• _ABOUT THIS TASK_:
The answer must consist of every line in the data below that holds the word "License".

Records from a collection
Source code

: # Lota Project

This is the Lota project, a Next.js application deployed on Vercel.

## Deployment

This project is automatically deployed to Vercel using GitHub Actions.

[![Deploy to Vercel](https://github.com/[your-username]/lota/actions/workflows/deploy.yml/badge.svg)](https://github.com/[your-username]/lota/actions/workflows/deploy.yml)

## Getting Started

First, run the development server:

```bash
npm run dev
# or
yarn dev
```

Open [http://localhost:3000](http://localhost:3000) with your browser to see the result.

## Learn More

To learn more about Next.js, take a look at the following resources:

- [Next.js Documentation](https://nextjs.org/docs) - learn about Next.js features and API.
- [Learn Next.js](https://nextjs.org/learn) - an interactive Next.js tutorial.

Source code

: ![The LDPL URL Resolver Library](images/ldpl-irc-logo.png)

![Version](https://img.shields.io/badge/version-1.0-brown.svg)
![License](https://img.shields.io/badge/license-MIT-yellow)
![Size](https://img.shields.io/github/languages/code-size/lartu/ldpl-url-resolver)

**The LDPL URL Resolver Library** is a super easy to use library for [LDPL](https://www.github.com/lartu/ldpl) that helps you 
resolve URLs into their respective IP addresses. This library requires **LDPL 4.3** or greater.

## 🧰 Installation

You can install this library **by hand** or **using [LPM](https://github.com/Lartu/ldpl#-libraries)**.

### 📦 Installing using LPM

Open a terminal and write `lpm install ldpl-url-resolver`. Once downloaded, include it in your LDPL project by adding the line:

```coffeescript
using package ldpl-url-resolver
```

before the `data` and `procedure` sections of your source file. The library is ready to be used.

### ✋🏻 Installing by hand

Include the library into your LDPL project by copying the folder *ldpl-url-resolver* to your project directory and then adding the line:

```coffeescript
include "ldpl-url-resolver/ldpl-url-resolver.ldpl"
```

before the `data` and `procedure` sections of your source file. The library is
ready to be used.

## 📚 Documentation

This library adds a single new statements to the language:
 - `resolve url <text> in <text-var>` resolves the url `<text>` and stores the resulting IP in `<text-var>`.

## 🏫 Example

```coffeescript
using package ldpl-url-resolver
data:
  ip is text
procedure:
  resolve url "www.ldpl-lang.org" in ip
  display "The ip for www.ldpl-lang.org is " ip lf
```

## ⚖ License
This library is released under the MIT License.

• _PROBLEM SOLUTION_:
![License](https://img.shields.io/badge/license-MIT-yellow)
## ⚖ License
This library is released under the MIT License.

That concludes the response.